俺よりも痛い、苦しい、辛い、地獄だったのはわかってる
俺よりも辛い病気と戦ってる
俺も苦しいし辛いけど、 お前がいちばん辛い
だってお前はあともう2ヶ月だ。2ヶ月で死ぬかもしれない。いや、それより前に死ぬかもしれない。
そんな状況と戦ってる。
それから、白西との日々は、いつも以上に貴重に感じるようになった。1日1日が、大切な時間だった。
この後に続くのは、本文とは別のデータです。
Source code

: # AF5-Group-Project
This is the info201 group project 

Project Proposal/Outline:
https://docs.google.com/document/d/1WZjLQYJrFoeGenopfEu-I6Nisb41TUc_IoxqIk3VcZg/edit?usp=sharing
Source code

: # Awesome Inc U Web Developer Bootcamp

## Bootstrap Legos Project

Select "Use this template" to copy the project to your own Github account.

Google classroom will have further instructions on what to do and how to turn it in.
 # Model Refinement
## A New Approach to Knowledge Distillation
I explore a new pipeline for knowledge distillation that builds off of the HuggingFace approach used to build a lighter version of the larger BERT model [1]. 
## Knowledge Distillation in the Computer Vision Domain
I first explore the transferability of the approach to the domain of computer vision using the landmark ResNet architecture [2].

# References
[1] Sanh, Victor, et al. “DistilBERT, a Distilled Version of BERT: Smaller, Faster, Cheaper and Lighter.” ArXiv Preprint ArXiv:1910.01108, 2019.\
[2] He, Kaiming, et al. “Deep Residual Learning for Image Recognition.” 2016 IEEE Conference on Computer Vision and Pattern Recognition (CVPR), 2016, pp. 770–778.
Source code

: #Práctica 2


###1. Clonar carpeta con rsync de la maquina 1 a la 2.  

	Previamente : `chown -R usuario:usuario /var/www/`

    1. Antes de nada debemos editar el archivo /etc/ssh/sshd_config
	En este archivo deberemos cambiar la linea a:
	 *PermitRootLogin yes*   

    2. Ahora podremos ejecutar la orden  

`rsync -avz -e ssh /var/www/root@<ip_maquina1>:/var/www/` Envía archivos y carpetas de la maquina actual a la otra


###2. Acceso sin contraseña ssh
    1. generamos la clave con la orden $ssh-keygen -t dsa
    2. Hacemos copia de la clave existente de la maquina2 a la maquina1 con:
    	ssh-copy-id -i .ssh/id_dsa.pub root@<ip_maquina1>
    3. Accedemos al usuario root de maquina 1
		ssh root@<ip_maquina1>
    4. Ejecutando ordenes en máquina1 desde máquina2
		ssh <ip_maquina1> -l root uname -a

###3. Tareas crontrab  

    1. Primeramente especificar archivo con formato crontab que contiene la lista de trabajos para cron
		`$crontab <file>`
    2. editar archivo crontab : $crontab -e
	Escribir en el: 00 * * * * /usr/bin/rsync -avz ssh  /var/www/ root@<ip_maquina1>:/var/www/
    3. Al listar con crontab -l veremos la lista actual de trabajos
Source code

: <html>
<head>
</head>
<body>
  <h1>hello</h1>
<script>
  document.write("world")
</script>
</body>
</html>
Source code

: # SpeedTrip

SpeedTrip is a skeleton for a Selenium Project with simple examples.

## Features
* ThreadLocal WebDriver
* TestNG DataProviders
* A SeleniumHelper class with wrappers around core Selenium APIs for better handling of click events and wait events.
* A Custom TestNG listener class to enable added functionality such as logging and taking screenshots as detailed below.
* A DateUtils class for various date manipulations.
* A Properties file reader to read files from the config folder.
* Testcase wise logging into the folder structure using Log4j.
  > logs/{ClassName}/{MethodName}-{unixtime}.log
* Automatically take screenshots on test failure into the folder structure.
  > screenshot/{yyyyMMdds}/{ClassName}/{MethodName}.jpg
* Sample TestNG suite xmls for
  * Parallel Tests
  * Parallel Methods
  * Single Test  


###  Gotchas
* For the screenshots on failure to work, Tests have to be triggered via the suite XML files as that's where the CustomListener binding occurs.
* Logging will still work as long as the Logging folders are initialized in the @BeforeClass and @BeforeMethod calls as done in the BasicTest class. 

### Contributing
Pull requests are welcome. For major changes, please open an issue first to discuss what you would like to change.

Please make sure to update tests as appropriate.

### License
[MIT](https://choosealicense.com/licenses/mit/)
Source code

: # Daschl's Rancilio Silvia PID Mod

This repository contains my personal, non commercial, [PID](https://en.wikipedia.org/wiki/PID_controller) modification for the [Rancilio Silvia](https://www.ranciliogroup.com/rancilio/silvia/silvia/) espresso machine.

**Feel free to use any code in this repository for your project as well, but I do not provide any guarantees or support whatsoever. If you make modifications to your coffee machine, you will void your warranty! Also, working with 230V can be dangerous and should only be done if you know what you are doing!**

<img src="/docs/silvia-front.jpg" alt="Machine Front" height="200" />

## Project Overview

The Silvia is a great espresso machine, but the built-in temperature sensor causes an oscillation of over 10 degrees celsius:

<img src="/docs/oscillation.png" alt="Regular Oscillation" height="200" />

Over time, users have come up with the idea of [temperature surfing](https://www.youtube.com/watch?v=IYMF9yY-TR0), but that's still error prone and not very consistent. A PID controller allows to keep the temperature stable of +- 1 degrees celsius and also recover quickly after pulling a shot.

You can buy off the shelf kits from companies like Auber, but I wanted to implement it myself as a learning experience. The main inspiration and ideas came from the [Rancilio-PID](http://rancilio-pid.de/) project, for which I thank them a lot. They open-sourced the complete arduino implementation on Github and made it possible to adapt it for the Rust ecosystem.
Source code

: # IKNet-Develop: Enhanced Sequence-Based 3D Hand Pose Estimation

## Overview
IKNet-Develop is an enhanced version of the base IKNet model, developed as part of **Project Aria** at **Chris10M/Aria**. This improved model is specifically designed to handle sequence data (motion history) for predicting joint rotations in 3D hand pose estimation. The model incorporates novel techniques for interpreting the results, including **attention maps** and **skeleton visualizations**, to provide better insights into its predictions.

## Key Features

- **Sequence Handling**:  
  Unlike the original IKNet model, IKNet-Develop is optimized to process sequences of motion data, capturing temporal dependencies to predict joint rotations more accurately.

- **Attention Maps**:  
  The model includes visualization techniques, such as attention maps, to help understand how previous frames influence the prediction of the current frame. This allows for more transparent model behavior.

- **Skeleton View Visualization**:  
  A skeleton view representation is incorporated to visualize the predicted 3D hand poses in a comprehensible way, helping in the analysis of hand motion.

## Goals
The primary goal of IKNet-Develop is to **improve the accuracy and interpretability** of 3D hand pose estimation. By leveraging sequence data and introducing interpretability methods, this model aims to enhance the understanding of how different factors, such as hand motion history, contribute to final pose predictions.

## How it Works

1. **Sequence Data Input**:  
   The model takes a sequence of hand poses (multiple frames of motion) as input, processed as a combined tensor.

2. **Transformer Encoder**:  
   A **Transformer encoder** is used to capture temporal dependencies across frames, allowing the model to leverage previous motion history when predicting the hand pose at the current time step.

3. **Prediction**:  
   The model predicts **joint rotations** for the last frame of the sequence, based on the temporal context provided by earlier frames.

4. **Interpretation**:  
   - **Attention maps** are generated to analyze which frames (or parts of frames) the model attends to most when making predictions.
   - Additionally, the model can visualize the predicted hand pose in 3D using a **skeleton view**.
ある日、夕方の病院の庭で、白西と一緒にベンチに座っていた。ほんの少しだけど、空の色がオレンジに染まってて、なんか温かかった。
「今日も生きてやった」
そう言って、白西は得意げに笑った。強がってんのが分かるから、なんも言えない。代わりに俺も小さく笑った。
「まだ死んでほしくないな」
小さな声でつぶやいたら、白西はびっくりしたように俺を見た。
「なんでよ笑みんないつかは死ぬじゃん」
「そんな簡単に言うなよ」
「簡単じゃないよ、でもさ、怖くはないんだ」
そう言う白西の目はまっすぐで、迷いがなかった。俺はその強さにびびった。
「颯馬がいるから大丈夫。今はそれだけで、毎日が楽しい」
そんなことを言われて、胸がぎゅっと締めつけられる。でも、嬉しかった。俺は何も言えないまま、ただ空を見上げた。
「俺も、お前がいるから大丈夫なんだよ」
白西がそっぽ向けた。なぜかそれがまた、たまらなかった。